Back

How it works

The architecture, the design decisions, and the eval loop behind the Maps RAG Assistant.

Request pipeline

  1. 1

    Ingestion

    Markdown docs in /documents are chunked (~800 tokens, 200 overlap), embedded with voyage-code-3 (input_type=document), and stored in Neon pgvector. Re-ingestion deletes rows by source_url so the store stays consistent.

  2. 2

    Query arrives

    POST /api/chat validates the payload with Zod (max 2000 chars per message, max 20 messages), applies a 15-req/min per-IP rate limit, and extracts the most recent user message.

  3. 3

    Retrieval

    The query is embedded with voyage-code-3 (input_type=query). Neon's match_documents() returns the top 5 chunks above a 0.65 cosine-similarity threshold. Results stream to the client as a data-sources message part before the LLM speaks.

  4. 4

    Generation

    claude-sonnet-4-6 receives the system prompt + citation instructions + retrieved chunks. Streamed back to the browser via the Vercel AI SDK. The prompt forbids answering from model memory — if retrieval returned nothing relevant, the model is instructed to refuse.

  5. 5

    Eval loop

    evals/run-evals.ts runs 12 golden questions on every prompt or chunking change. Citation accuracy, keyword coverage, and refusal handling are tracked in committed result files so prompt iterations are auditable.

Stack at a glance

FrameworkNext.js 15 (App Router)
LLMclaude-sonnet-4-6 via @ai-sdk/anthropic
Embeddingsvoyage-code-3 (1024-dim)
Vector DBNeon Postgres + pgvector (IVFFlat cosine)
StreamingVercel AI SDK (createUIMessageStream)
UIshadcn/ui + Tailwind + Framer Motion
DeployVercel (Edge + Neon serverless driver)

Design decisions

Why Voyage, not OpenAI embeddings?

Voyage is Anthropic's officially recommended embedding provider, and voyage-code-3 is optimized for code-heavy content — the Google Maps docs are ~40% code snippets. Free tier covers 200M tokens, more than enough for a portfolio project.

Why Neon over Supabase?

The stack needed plain Postgres with pgvector, nothing more.
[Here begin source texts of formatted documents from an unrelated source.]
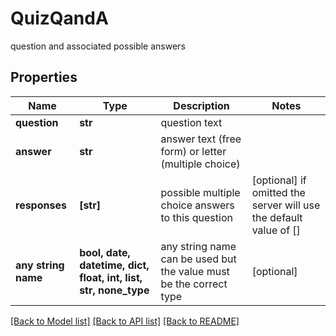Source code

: # QuizQandA

question and associated possible answers

## Properties
Name | Type | Description | Notes
------------ | ------------- | ------------- | -------------
**question** | **str** | question text | 
**answer** | **str** | answer text (free form) or letter (multiple choice) | 
**responses** | **[str]** | possible multiple choice answers to this question | [optional]  if omitted the server will use the default value of []
**any string name** | **bool, date, datetime, dict, float, int, list, str, none_type** | any string name can be used but the value must be the correct type | [optional]

[[Back to Model list]](../README.md#documentation-for-models) [[Back to API list]](../README.md#documentation-for-api-endpoints) [[Back to README]](../README.md)


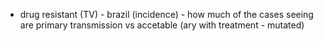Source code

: - drug resistant (TV) - brazil (incidence) - how much of the cases seeing are primary transmission vs accetable (ary with treatment - mutated)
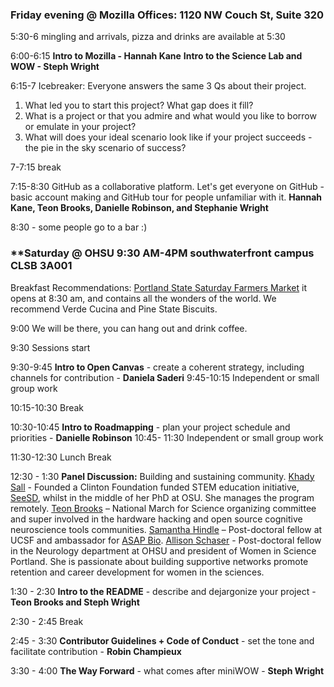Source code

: ### Friday evening @ Mozilla Offices: 1120 NW Couch St, Suite 320

5:30-6 mingling and arrivals, pizza and drinks are available at 5:30

6:00-6:15 **Intro to Mozilla -  Hannah Kane**
 **Intro to the Science Lab and WOW - Steph Wright**

6:15-7 Icebreaker: Everyone answers the same 3 Qs about their project.
1. What led you to start this project? What gap does it fill?
2. What is a project or that you admire and what would you like to borrow or emulate in your project?
2. What will does your ideal scenario look like if your project succeeds - the pie in the sky scenario of success?

7-7:15 break

7:15-8:30 GitHub as a collaborative platform. Let's get everyone on GitHub - basic account making and GitHub tour for people unfamiliar with it. **Hannah Kane, Teon Brooks, Danielle Robinson, and Stephanie Wright**

8:30 - some people go to a bar :)


### **Saturday @ OHSU 9:30 AM-4PM southwaterfront campus CLSB 3A001 

Breakfast Recommendations: [Portland State Saturday Farmers Market](http://www.portlandfarmersmarket.org/our-markets/psu/) it opens at 8:30 am, and contains all the wonders of the world. We recommend Verde Cucina and Pine State Biscuits.

9:00 We will be there, you can hang out and drink coffee. 

9:30 Sessions start

9:30-9:45 **Intro to Open Canvas** - create a coherent strategy, including channels for contribution - **Daniela Saderi**
9:45-10:15 Independent or small group work  

10:15-10:30 Break 

10:30-10:45 **Intro to Roadmapping** - plan your project schedule and priorities - **Danielle Robinson**
10:45- 11:30 Independent or small group work

11:30-12:30 Lunch Break

12:30 - 1:30 **Panel Discussion:**
Building and sustaining community.
[Khady Sall](http://gradschool.oregonstate.edu/molecular-and-cellular-biology-graduate-program/khadidiatou-sall) - Founded a Clinton Foundation funded STEM education initiative, [SeeSD](https://www.seesd.org/), whilst in the middle of her PhD at OSU. She manages the program remotely.
[Teon Brooks](https://twitter.com/teon_io) – National March for Science organizing committee and super involved in the hardware hacking and open source cognitive neuroscience tools communities. 
[Samantha Hindle](https://www.linkedin.com/in/samantha-hindle-a82bb689/) – Post-doctoral fellow at UCSF and ambassador for [ASAP Bio](http://asapbio.org/).
[Allison Schaser](https://www.linkedin.com/in/allison-schaser-63b62099/) - Post-doctoral fellow in the Neurology department at OHSU and president of Women in Science Portland. She is passionate about building supportive networks promote retention and career development for women in the sciences.

   
1:30 - 2:30 **Intro to the README** - describe and dejargonize your project - **Teon Brooks and Steph Wright**
 
2:30 - 2:45 Break

2:45 - 3:30 **Contributor Guidelines + Code of Conduct** - set the tone and facilitate contribution - **Robin Champieux**

3:30 - 4:00 **The Way Forward** - what comes after miniWOW - **Steph Wright**

   

   
   
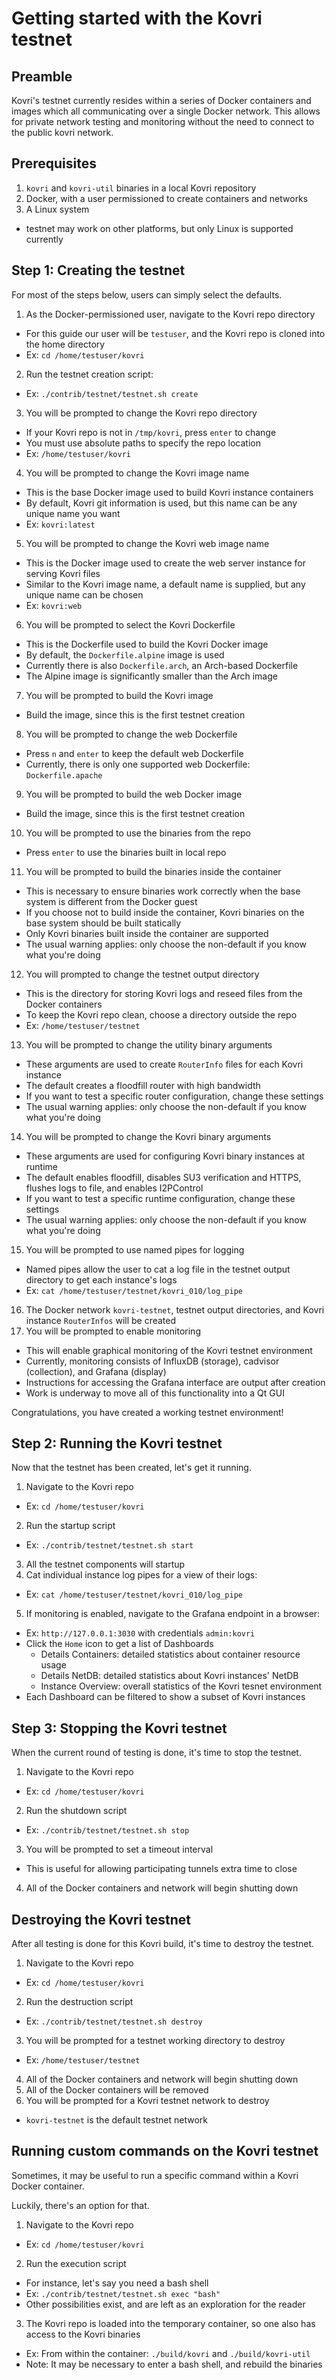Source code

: # Getting started with the Kovri testnet

## Preamble

Kovri's testnet currently resides within a series of Docker containers and images which all communicating over a single Docker network.
This allows for private network testing and monitoring without the need to connect to the public kovri network.

## Prerequisites

1. `kovri` and `kovri-util` binaries in a local Kovri repository
2. Docker, with a user permissioned to create containers and networks
3. A Linux system
  * testnet may work on other platforms, but only Linux is supported currently

## Step 1: Creating the testnet

For most of the steps below, users can simply select the defaults.

1. As the Docker-permissioned user, navigate to the Kovri repo directory
  * For this guide our user will be `testuser`, and the Kovri repo is cloned into the home directory
  * Ex: `cd /home/testuser/kovri`
2. Run the testnet creation script:
  * Ex: `./contrib/testnet/testnet.sh create`
3. You will be prompted to change the Kovri repo directory
  * If your Kovri repo is not in `/tmp/kovri`, press `enter` to change
  * You must use absolute paths to specify the repo location
  * Ex: `/home/testuser/kovri`
4. You will be prompted to change the Kovri image name
  * This is the base Docker image used to build Kovri instance containers
  * By default, Kovri git information is used, but this name can be any unique name you want
  * Ex: `kovri:latest`
5. You will be prompted to change the Kovri web image name
  * This is the Docker image used to create the web server instance for serving Kovri files
  * Similar to the Kovri image name, a default name is supplied, but any unique name can be chosen
  * Ex: `kovri:web`
6. You will be prompted to select the Kovri Dockerfile
  * This is the Dockerfile used to build the Kovri Docker image
  * By default, the `Dockerfile.alpine` image is used
  * Currently there is also `Dockerfile.arch`, an Arch-based Dockerfile
  * The Alpine image is significantly smaller than the Arch image
7. You will be prompted to build the Kovri image
  * Build the image, since this is the first testnet creation
8. You will be prompted to change the web Dockerfile
  * Press `n` and `enter` to keep the default web Dockerfile
  * Currently, there is only one supported web Dockerfile: `Dockerfile.apache`
9. You will be prompted to build the web Docker image
  * Build the image, since this is the first testnet creation
10. You will be prompted to use the binaries from the repo
  * Press `enter` to use the binaries built in local repo
11. You will be prompted to build the binaries inside the container
  * This is necessary to ensure binaries work correctly when the base system is different from the Docker guest
  * If you choose not to build inside the container, Kovri binaries on the base system should be built statically
  * Only Kovri binaries built inside the container are supported
  * The usual warning applies: only choose the non-default if you know what you're doing
12. You will prompted to change the testnet output directory
  * This is the directory for storing Kovri logs and reseed files from the Docker containers
  * To keep the Kovri repo clean, choose a directory outside the repo
  * Ex: `/home/testuser/testnet`
13. You will be prompted to change the utility binary arguments
  * These arguments are used to create `RouterInfo` files for each Kovri instance
  * The default creates a floodfill router with high bandwidth
  * If you want to test a specific router configuration, change these settings
  * The usual warning applies: only choose the non-default if you know what you're doing
14. You will be prompted to change the Kovri binary arguments
  * These arguments are used for configuring Kovri binary instances at runtime
  * The default enables floodfill, disables SU3 verification and HTTPS, flushes logs to file, and enables I2PControl
  * If you want to test a specific runtime configuration, change these settings
  * The usual warning applies: only choose the non-default if you know what you're doing
15. You will be prompted to use named pipes for logging
  * Named pipes allow the user to cat a log file in the testnet output directory to get each instance's logs
  * Ex: `cat /home/testuser/testnet/kovri_010/log_pipe`
16. The Docker network `kovri-testnet`, testnet output directories, and Kovri instance `RouterInfos` will be created
17. You will be prompted to enable monitoring
  * This will enable graphical monitoring of the Kovri testnet environment
  * Currently, monitoring consists of InfluxDB (storage), cadvisor (collection), and Grafana (display)
  * Instructions for accessing the Grafana interface are output after creation
  * Work is underway to move all of this functionality into a Qt GUI

Congratulations, you have created a working testnet environment!

## Step 2: Running the Kovri testnet

Now that the testnet has been created, let's get it running.

1. Navigate to the Kovri repo
  * Ex: `cd /home/testuser/kovri`
2. Run the startup script
  * Ex: `./contrib/testnet/testnet.sh start`
3. All the testnet components will startup
4. Cat individual instance log pipes for a view of their logs:
  * Ex: `cat /home/testuser/testnet/kovri_010/log_pipe`
5. If monitoring is enabled, navigate to the Grafana endpoint in a browser:
  * Ex: `http://127.0.0.1:3030` with credentials `admin:kovri`
  * Click the `Home` icon to get a list of Dashboards
    * Details Containers: detailed statistics about container resource usage
    * Details NetDB: detailed statistics about Kovri instances' NetDB
    * Instance Overview: overall statistics of the Kovri tesnet environment
  * Each Dashboard can be filtered to show a subset of Kovri instances

## Step 3: Stopping the Kovri testnet

When the current round of testing is done, it's time to stop the testnet.

1. Navigate to the Kovri repo
  * Ex: `cd /home/testuser/kovri`
2. Run the shutdown script
  * Ex: `./contrib/testnet/testnet.sh stop`
3. You will be prompted to set a timeout interval
  * This is useful for allowing participating tunnels extra time to close
4. All of the Docker containers and network will begin shutting down

## Destroying the Kovri testnet

After all testing is done for this Kovri build, it's time to destroy the testnet.

1. Navigate to the Kovri repo
  * Ex: `cd /home/testuser/kovri`
2. Run the destruction script
  * Ex: `./contrib/testnet/testnet.sh destroy`
3. You will be prompted for a testnet working directory to destroy
  * Ex: `/home/testuser/testnet`
4. All of the Docker containers and network will begin shutting down
5. All of the Docker containers will be removed
6. You will be prompted for a Kovri testnet network to destroy
  * `kovri-testnet` is the default testnet network

## Running custom commands on the Kovri testnet

Sometimes, it may be useful to run a specific command within a Kovri Docker container.

Luckily, there's an option for that.

1. Navigate to the Kovri repo
  * Ex: `cd /home/testuser/kovri`
2. Run the execution script
  * For instance, let's say you need a bash shell
  * Ex: `./contrib/testnet/testnet.sh exec "bash"`
  * Other possibilities exist, and are left as an exploration for the reader
3. The Kovri repo is loaded into the temporary container, so one also has access to the Kovri binaries
  * Ex: From within the container: `./build/kovri` and `./build/kovri-util`
  * Note: It may be necessary to enter a bash shell, and rebuild the binaries
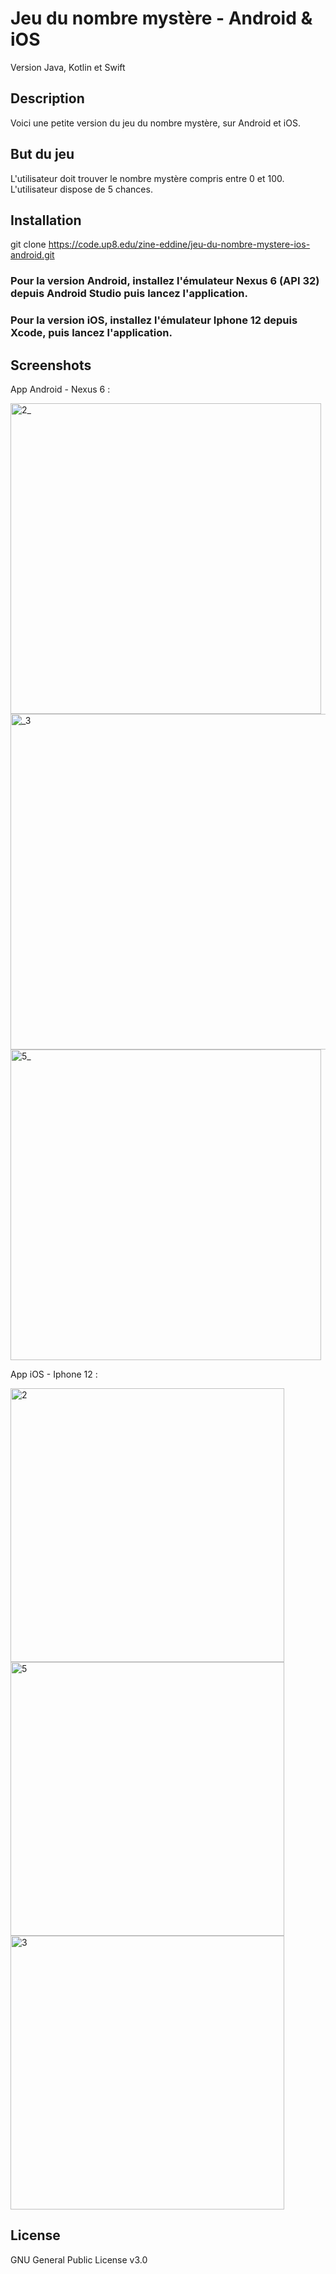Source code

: 
# Jeu du nombre mystère - Android & iOS
Version Java, Kotlin et Swift



## Description
Voici une petite version du jeu du nombre mystère, sur Android et iOS.


## But du jeu
L'utilisateur doit trouver le nombre mystère compris entre 0 et 100.
L'utilisateur dispose de 5 chances.


## Installation

git clone https://code.up8.edu/zine-eddine/jeu-du-nombre-mystere-ios-android.git

### Pour la version Android, installez l'émulateur Nexus 6 (API 32) depuis Android Studio puis lancez l'application.
### Pour la version iOS, installez l'émulateur Iphone 12 depuis Xcode, puis lancez l'application.


## Screenshots
App Android - Nexus 6 :

<img width="497" alt="2_" src="https://user-images.githubusercontent.com/92603736/202576527-ab012e7a-ea7d-414c-b29e-cd4f97eddde1.png">
<img width="537" alt="_3" src="https://user-images.githubusercontent.com/92603736/202576555-fe6a7923-74df-43bb-b5d7-bff63715b36e.png">
<img width="497" alt="5_" src="https://user-images.githubusercontent.com/92603736/202576613-585e6048-7389-4307-a94e-62ede7ee78cc.png">

App iOS - Iphone 12 :

<img width="438" alt="2" src="https://user-images.githubusercontent.com/92603736/202576671-a753f823-ed15-4695-b68f-1451048b00b1.png">
<img width="438" alt="5" src="https://user-images.githubusercontent.com/92603736/202576693-fa0fcf07-4cf4-41d5-a8c7-2f5e8b9c1091.png">
<img width="438" alt="3" src="https://user-images.githubusercontent.com/92603736/202576707-755195fc-3f53-4e02-b590-54f5a4e2dc50.png">



## License
GNU General Public License v3.0
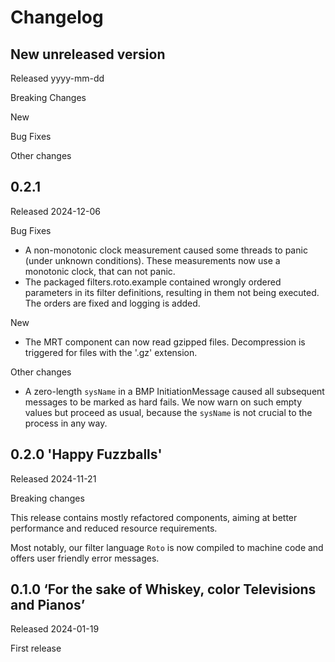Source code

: # Changelog

## New unreleased version

Released yyyy-mm-dd

Breaking Changes

New

Bug Fixes

Other changes


## 0.2.1

Released 2024-12-06

Bug Fixes

* A non-monotonic clock measurement caused some threads to panic (under
  unknown conditions). These measurements now use a monotonic clock, that can
  not panic.
* The packaged filters.roto.example contained wrongly ordered parameters in
  its filter definitions, resulting in them not being executed. The orders are
  fixed and logging is added.

New

* The MRT component can now read gzipped files. Decompression is triggered for
  files with the '.gz' extension.

Other changes

* A zero-length `sysName` in a BMP InitiationMessage caused all subsequent
  messages to be marked as hard fails. We now warn on such empty values but
  proceed as usual, because the `sysName` is not crucial to the process in
  any way.


## 0.2.0 'Happy Fuzzballs'

Released 2024-11-21

Breaking changes

This release contains mostly refactored components, aiming at better
performance and reduced resource requirements.

Most notably, our filter language `Roto` is now compiled to machine code and
offers user friendly error messages.


## 0.1.0  ‘For the sake of Whiskey, color Televisions and Pianos’

Released 2024-01-19

First release
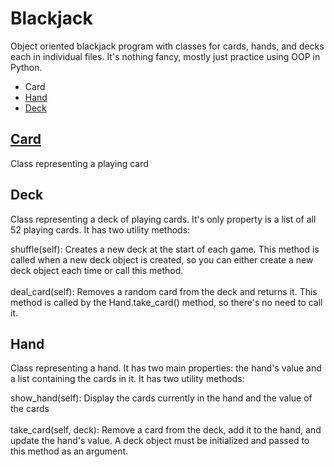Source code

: # Blackjack <a name="top">
Object oriented blackjack program with classes for cards, hands, and decks each in individual files.  It's nothing fancy, mostly just practice using OOP in Python.

* Card <a href=#card>
* Hand <a href=#hand>
* Deck <a href=#deck>

## Card <a name="card">
Class representing a playing card

## Deck <a name="deck">
Class representing a deck of playing cards.  It's only property is a list of all 52 playing cards.  It has two utility methods:</br>

  shuffle(self): Creates a new deck at the start of each game.  This method is called when a new deck object is created, so you can either create a new deck object each time or call this method.</br>  
  deal_card(self): Removes a random card from the deck and returns it.  This method is called by the Hand.take_card() method, so there's no need to call it.
  

## Hand <a name="hand">
Class representing a hand.  It has two main properties: the hand's value and a list containing the cards in it.  It has two utility methods:</br>
  
  show_hand(self): Display the cards currently in the hand and the value of the cards</br>  
  take_card(self, deck): Remove a card from the deck, add it to the hand, and update the hand's value.  A deck object must be initialized and passed to this method as an argument.  
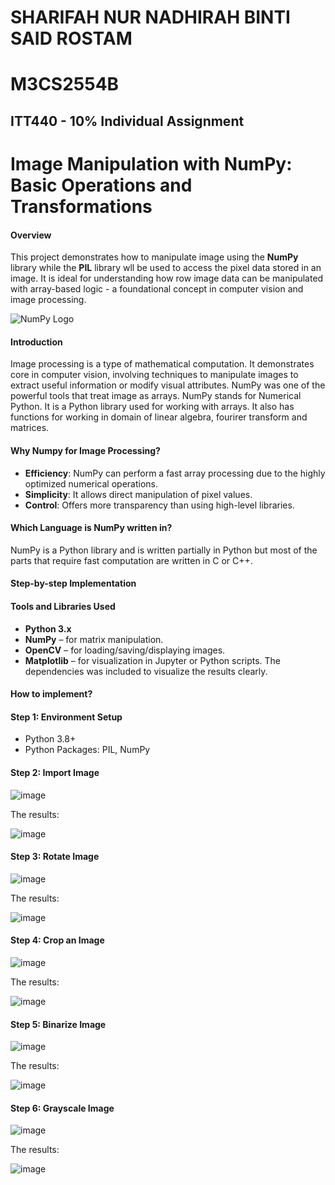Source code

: # SHARIFAH NUR NADHIRAH BINTI SAID ROSTAM
# M3CS2554B
## ITT440 - 10% Individual Assignment
# Image Manipulation with NumPy: Basic Operations and Transformations
#### Overview
This project demonstrates how to manipulate image using the **NumPy** library while the **PIL** library wll be used to access the pixel data stored in an image. It is ideal for understanding how row image data can be manipulated with array-based logic - a foundational concept in computer vision and image processing.

![NumPy Logo](https://github.com/user-attachments/assets/f17d4a63-b2c1-42ea-a5bb-9c53044f8956)
#### Introduction
Image processing is a type of mathematical computation. It demonstrates core in computer vision, involving techniques to manipulate images to extract useful information or modify visual attributes. NumPy was one of the powerful tools that treat image as arrays. NumPy stands for Numerical Python. It is a Python library used for working with arrays. It also has functions for working in domain of linear algebra, fourirer transform and matrices.
#### Why Numpy for Image Processing?
- **Efficiency**: NumPy can perform a fast array processing due to the highly optimized numerical operations.
- **Simplicity**: It allows direct manipulation of pixel values.
- **Control**: Offers more transparency than using high-level libraries.
#### Which Language is NumPy written in?
NumPy is a Python library and is written partially in Python but most of the parts that require fast computation are written in C or C++.
#### Step-by-step Implementation
#### Tools and Libraries Used
- **Python 3.x**
- **NumPy** – for matrix manipulation.
- **OpenCV** – for loading/saving/displaying images.
- **Matplotlib** – for visualization in Jupyter or Python scripts.
The dependencies was included to visualize the results clearly.
#### How to implement?
#### Step 1: Environment Setup
- Python 3.8+
- Python Packages: PIL, NumPy
#### Step 2: Import Image 
![image](https://github.com/user-attachments/assets/89e75e6f-4d4c-4d64-8b65-d26ad19e0ace)


The results:

![image](https://github.com/user-attachments/assets/df822af8-e50f-44ff-b2d1-2d744e7d240a)


#### Step 3: Rotate Image
![image](https://github.com/user-attachments/assets/20123dee-64cc-41d6-9f6b-94d41d5a4c50)


The results:

![image](https://github.com/user-attachments/assets/d9fcc465-6c19-4a8c-a3e6-3e1d60936366)

#### Step 4: Crop an Image
![image](https://github.com/user-attachments/assets/c47a7837-3458-4037-a6f1-eaa602a39629)


The results:

![image](https://github.com/user-attachments/assets/744da381-84f7-4001-a347-4a6a0a5de391)

#### Step 5: Binarize Image
![image](https://github.com/user-attachments/assets/5a2fe06b-07a8-4cb9-b5c1-9b4376da8e27)


The results:

![image](https://github.com/user-attachments/assets/e4d95688-7349-430f-a89c-ca1557c0b7d7)

#### Step 6: Grayscale Image
![image](https://github.com/user-attachments/assets/fb055d2b-23ff-45f4-9ed4-3b1025f3ad59)


The results:

![image](https://github.com/user-attachments/assets/04ea948a-32ad-44bb-8d39-3409c4358301)































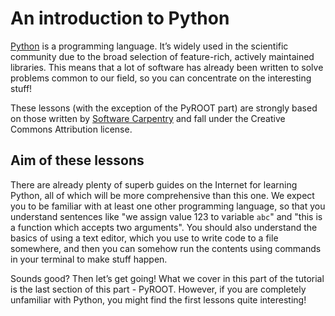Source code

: # An introduction to Python

[Python][python] is a programming language. It’s widely used in the
scientific community due to the broad selection of feature-rich, actively 
maintained libraries. This means that a lot of software has already been 
written to solve problems common to our field, so you can concentrate on the 
interesting stuff!

These lessons (with the exception of the PyROOT part) are strongly based on those written by [Software Carpentry](http://software-carpentry.org/) and fall under the Creative Commons Attribution license. 

## Aim of these lessons

There are already plenty of superb guides on the Internet for learning 
Python, all of which will be more comprehensive than this one.  We expect you to be familiar with at least one other programming language, so 
that you understand sentences like "we assign value 123 to variable `abc`" and 
"this is a function which accepts two arguments". You should also understand 
the basics of using a text editor, which you use to write code to a file 
somewhere, and then you can somehow run the contents using commands in your 
terminal to make stuff happen.

Sounds good? Then let’s get going! What we cover in this part of the tutorial is the last section of this part - PyROOT. However, if you are completely unfamiliar with Python, you might find the first lessons quite interesting!

[python]: https://www.python.org/
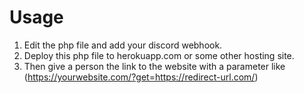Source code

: # Usage
1. Edit the php file and add your discord webhook.
2. Deploy this php file to herokuapp.com or some other hosting site.
3. Then give a person the link to the website with a parameter like (https://yourwebsite.com/?get=https://redirect-url.com/)
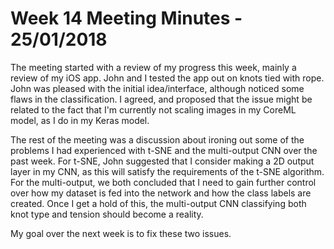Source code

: # Week 14 Meeting Minutes - 25/01/2018

The meeting started with a review of my progress this week, mainly a review of my iOS app. 
John and I tested the app out on knots tied with rope.
John was pleased with the initial idea/interface, although noticed some flaws in the classification.
I agreed, and proposed that the issue might be related to the fact that I'm currently not scaling images in my CoreML model, as I do in my Keras model.

The rest of the meeting was a discussion about ironing out some of the problems I had experienced with t-SNE and the multi-output CNN over the past week.
For t-SNE, John suggested that I consider making a 2D output layer in my CNN, as this will satisfy the requirements of the t-SNE algorithm.
For the multi-output, we both concluded that I need to gain further control over how my dataset is fed into the network and how the class labels are created.
Once I get a hold of this, the multi-output CNN classifying both knot type and tension should become a reality. 

My goal over the next week is to fix these two issues.
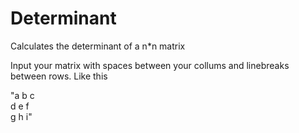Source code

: # Determinant
Calculates the determinant of a n*n matrix

Input your matrix with spaces between your collums and linebreaks between rows.
Like this

"a b c  
d e f  
g h i"
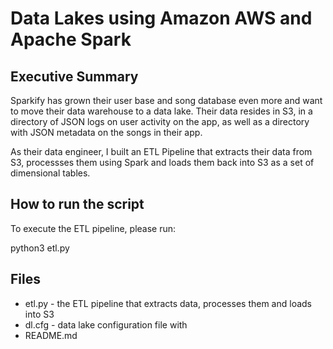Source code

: # Data Lakes using Amazon AWS and Apache Spark

## Executive Summary

Sparkify has grown their user base and song database even more and want to move their data warehouse to a data lake. Their data resides in S3, in a directory of JSON logs on user activity on the app, as well as a directory with JSON metadata on the songs in their app.

As their data engineer, I built an ETL Pipeline that extracts their data from S3, processses them using Spark and loads them back into S3 as a set of dimensional tables.

## How to run the script

To execute the ETL pipeline, please run:

python3 etl.py

## Files

- etl.py - the ETL pipeline that extracts data, processes them and loads into S3
- dl.cfg - data lake configuration file with 
- README.md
Neon's serverless driver works natively in the Vercel Edge runtime, autosuspend keeps the free tier lean, and branching lets me run ingestion experiments without risking prod data.

Why 800-token chunks with 200-token overlap?

Short enough that top-5 retrieval fits comfortably in Claude's context after the system prompt. Overlap prevents chunk boundaries from splitting a code example away from the paragraph explaining it — which was the single biggest quality win during tuning.

Why return 5 chunks, not 10?

Measured on the eval suite: going from 5 to 10 didn't improve citation accuracy but did dilute the model's attention and increased hallucination risk. More context is not always better.

Why cosine similarity, not dot product?

Voyage embeddings are normalized, so cosine is stable across document lengths. The IVFFlat index is built with vector_cosine_ops to match.

What guards against hallucination?

Three layers: (1) the system prompt explicitly instructs refusal when retrieval is empty, (2) the eval suite includes adversarial questions like 'Google Maps Holographic API' to catch regressions, (3) the Sources Used panel in the UI makes it trivially obvious to the user which chunks the model consulted.

Quality is measured

Every change to the system prompt, chunking, or retrieval parameters is evaluated against 12 golden questions — covering happy-path retrieval, out-of-scope refusals, and hallucination bait. See /evals in the repo.